简体   繁体   English

使用 Python 解析 xml 以提取 div 之间的内容

[英]Parse xml to extract the contents between div using Python

I have the below data which is stored in a string. It resembles xml. Is there a way that I can extract the contents of div class "page" and extract all the text under it?

Started with the below code.从下面的代码开始。 However tree.text returns None.然而 tree.text 返回 None 。

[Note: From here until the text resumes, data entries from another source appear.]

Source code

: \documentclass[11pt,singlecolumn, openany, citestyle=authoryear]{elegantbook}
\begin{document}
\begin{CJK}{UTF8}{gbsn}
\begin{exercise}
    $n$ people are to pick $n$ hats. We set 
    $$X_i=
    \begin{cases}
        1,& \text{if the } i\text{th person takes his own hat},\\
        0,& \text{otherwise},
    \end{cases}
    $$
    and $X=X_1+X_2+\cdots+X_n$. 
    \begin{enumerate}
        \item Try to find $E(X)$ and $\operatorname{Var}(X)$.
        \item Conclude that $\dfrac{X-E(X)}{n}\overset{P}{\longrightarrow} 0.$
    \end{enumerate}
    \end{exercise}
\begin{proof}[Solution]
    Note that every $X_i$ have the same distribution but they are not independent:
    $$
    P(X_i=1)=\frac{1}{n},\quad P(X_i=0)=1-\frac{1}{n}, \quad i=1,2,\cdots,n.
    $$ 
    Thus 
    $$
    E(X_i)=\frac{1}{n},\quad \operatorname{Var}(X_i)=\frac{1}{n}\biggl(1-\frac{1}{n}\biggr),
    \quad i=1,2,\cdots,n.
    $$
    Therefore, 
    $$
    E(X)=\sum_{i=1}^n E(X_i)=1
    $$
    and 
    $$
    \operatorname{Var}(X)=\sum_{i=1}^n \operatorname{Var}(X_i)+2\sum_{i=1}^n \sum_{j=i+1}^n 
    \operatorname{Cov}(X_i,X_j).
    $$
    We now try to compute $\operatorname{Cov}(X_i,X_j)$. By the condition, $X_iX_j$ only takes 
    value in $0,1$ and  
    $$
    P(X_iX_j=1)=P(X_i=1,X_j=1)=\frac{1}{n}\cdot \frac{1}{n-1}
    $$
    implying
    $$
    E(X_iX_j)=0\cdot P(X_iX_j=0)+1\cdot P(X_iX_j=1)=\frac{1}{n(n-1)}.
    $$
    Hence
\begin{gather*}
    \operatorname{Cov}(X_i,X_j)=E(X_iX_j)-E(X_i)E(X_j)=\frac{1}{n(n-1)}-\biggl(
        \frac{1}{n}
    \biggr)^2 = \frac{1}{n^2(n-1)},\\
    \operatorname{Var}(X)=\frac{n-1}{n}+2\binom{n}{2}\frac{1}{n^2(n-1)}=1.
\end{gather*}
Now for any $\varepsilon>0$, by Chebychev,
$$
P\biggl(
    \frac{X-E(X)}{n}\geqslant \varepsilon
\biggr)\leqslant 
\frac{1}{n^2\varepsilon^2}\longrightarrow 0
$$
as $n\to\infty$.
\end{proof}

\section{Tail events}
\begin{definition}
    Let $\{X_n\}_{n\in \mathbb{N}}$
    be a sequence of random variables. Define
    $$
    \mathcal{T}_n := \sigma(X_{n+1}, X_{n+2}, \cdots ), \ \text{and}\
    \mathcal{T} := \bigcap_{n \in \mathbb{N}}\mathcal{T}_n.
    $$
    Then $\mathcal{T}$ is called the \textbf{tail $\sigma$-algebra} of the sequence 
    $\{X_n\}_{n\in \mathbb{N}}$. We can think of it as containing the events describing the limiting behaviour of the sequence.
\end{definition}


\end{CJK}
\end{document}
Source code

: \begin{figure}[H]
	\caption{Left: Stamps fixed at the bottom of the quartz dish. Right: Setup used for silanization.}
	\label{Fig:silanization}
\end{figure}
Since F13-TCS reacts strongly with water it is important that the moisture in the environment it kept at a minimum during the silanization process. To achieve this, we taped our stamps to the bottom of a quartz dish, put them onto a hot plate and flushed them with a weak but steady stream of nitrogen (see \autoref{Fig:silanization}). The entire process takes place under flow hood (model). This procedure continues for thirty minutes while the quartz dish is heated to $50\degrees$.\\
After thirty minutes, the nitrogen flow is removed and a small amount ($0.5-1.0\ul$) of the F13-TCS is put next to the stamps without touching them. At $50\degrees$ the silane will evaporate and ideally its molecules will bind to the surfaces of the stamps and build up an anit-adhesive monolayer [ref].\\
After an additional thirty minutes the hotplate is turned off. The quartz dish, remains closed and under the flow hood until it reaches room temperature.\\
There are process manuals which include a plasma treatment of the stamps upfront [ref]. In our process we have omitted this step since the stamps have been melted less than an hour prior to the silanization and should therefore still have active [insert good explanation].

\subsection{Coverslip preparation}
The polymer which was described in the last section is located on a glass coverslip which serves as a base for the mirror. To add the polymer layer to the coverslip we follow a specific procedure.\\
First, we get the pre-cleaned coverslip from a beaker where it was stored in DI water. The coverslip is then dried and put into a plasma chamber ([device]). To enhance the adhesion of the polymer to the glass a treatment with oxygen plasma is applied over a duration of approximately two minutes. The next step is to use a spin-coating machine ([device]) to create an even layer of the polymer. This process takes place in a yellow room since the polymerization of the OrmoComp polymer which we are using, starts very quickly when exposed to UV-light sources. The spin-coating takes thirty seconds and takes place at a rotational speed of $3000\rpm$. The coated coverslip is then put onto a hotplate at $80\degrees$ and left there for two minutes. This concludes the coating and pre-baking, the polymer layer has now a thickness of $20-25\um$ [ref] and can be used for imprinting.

import xml.etree.ElementTree as ET   
xml = ET.fromstring(str_content)  
for tree in xml:    
        print(tree.text)



  <html xmlns="http://www.w3.org/1999/xhtml">
    <body><div class="page"><p />
    <p>Hi This is the content to be parsed!!! 
    Extract the text. 
    Done </p>
    <p />
    </div>
    <div class="page"><p />
    <p>Hi This is the content to be parsed!!! 
    Extract the text. 
    Done </p>
    <p />
    </div>
    </body></html>

Sample input and output for multiple <p> within div:

    <html xmlns='http://www.w3.org/1999/xhtml'>
    <body><div class='page'><p />
    <p>Text in 1st line
    </p>
    <p>Text in 2nd line
    </p>
    <p>Text in 3rd line</p>
    <p />
    </div>
    <div class='page'><p />
    <p>Text in 1st line 2nd page
    </p>
    <p>© Text in 2nd line 2nd page
    </p>
    <p>Text in 3rd line 2nd page
    </p>
    <p>Text in 4th line 2nd page.
        Still in the same para.
        I want to preserve spaces and newlines
    </p>
    <p>etc 
        etc,
        ectc
    </p>
    <p>some info | 2018-11-09 1</p>
    <p />
    </div>
    </body>
    </html>

Output for the above:以上输出:

Page no.1...第 1 页...

Text in 1st lineText in 2nd lineText in 3rd line第一行文字第二行文字第三行文字

Page no.2...第 2 页...

Text in 1st line 2nd page© Text in 2nd line 2nd pageText in 3rd line 2nd pageText in 4th line 2nd page.第一行第二页中的文字© 第二行第二页中的文字第三行第二页中的文字第四行第二页中的文字。 Still in the same para.仍然在同一个段落中。 I want to preserve spaces and newlinesetc etc, ectcsome info |我想保留空格和换行符等,ectcsome info | 2018-11-09 1 2018-11-09 1

This script uses beautifulsoup to locate the <div>s and extract the text from them.此脚本使用beautifulsoup来定位<div>s并从中提取文本。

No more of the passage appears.